All Risk and No Reward: How the Government and Mine Companies Fail to Protect the Right to Health of Miners and Ex-Miners in Botswana

The discovery of diamonds in Botswana in the 1960s and subsequent development of the mining sector in the 1970s created one of fastest growing economies in the world. But while Botswana is now one of the wealthiest countries in Africa, it continues to be a deeply unequal one.

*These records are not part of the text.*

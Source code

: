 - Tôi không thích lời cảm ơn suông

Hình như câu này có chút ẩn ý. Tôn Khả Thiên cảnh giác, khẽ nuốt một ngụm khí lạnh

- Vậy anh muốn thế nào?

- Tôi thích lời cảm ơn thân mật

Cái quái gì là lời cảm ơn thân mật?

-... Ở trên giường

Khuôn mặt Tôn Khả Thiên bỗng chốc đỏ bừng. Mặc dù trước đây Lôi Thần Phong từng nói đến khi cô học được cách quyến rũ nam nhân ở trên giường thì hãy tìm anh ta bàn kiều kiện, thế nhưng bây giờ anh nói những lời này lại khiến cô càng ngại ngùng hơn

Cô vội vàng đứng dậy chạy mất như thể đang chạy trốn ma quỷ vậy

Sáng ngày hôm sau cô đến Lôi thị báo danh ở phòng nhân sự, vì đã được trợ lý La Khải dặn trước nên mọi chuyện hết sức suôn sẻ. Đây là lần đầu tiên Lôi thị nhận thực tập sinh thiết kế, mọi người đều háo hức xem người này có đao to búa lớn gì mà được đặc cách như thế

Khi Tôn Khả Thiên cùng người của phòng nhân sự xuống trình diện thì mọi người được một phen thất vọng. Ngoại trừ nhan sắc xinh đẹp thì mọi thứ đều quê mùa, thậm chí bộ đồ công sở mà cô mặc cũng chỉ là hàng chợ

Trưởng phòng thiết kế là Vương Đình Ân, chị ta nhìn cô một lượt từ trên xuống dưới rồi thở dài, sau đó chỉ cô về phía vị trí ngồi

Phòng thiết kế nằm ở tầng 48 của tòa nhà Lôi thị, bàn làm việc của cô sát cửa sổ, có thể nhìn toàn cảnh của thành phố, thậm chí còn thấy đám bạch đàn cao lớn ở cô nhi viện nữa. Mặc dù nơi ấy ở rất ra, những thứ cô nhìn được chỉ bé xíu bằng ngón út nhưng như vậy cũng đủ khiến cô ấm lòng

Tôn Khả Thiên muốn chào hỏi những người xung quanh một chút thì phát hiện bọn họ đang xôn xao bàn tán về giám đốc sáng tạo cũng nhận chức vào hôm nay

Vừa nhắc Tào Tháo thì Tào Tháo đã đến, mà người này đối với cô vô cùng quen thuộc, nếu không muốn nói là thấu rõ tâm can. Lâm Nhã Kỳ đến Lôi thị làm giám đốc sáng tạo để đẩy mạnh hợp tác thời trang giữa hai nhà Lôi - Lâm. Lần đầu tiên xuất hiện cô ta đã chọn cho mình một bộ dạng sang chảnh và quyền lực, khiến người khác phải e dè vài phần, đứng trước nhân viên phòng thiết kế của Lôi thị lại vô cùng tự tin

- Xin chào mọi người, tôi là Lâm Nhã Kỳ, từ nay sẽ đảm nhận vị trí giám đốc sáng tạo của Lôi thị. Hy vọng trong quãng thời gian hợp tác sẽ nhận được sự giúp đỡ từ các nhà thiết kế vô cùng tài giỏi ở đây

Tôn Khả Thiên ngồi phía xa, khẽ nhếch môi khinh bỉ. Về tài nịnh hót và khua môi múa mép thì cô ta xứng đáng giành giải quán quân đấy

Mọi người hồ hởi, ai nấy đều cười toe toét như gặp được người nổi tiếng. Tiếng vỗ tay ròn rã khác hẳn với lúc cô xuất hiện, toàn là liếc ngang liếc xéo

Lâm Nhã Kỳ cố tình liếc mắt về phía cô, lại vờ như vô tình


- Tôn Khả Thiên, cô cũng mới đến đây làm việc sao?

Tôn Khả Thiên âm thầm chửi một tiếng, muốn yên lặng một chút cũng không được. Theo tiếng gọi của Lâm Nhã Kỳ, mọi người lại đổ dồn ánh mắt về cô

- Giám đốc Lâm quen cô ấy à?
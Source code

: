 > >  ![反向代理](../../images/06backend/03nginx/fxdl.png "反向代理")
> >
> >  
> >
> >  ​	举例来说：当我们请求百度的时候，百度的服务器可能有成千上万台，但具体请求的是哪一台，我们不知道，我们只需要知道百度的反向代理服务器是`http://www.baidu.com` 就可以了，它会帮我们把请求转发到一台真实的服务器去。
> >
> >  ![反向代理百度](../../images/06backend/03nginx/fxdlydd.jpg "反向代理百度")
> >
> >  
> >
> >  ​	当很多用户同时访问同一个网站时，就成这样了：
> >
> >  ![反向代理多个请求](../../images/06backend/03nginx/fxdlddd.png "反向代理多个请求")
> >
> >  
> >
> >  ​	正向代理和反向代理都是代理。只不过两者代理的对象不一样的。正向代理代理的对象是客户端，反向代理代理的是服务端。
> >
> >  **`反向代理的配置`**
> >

It ranks among the ten most economically unequal countries in the world according to the Gini Index and other measures of inequality.
 
Over the last two years, CESR has partnered with the Botswana Labour Migrants Association (BoLAMA) and Northwestern Pritzker School of Law Center for International Human Rights to investigate enjoyment of the right to health by the people who built Botswana’s wealth – miners and their communities. Our report, All Risk and No Reward: How the Government and Mine Companies Fail to Protect the Right to Health of Miners and Ex-Miners in Botswana, describes in vivid detail a series of critical issues for their health and the health of their communities. The report also considers the government’s obligations to equitably generate, allocate and spend sufficient funds for health in this regard, as well as the mine companies' financial responsibilities. 
 
This report and preceding research make extensive use of CESR’s OPERA Framework. Over the course of the project, the Botswana Miners Right to Health Project Team engaged in extensive desk research, and conducted interviews and focus groups discussions with more than 50 miners, ex-miners, family and community members, doctors and nurses, and government and industry officials in Botswana using OPERA as a touchstone.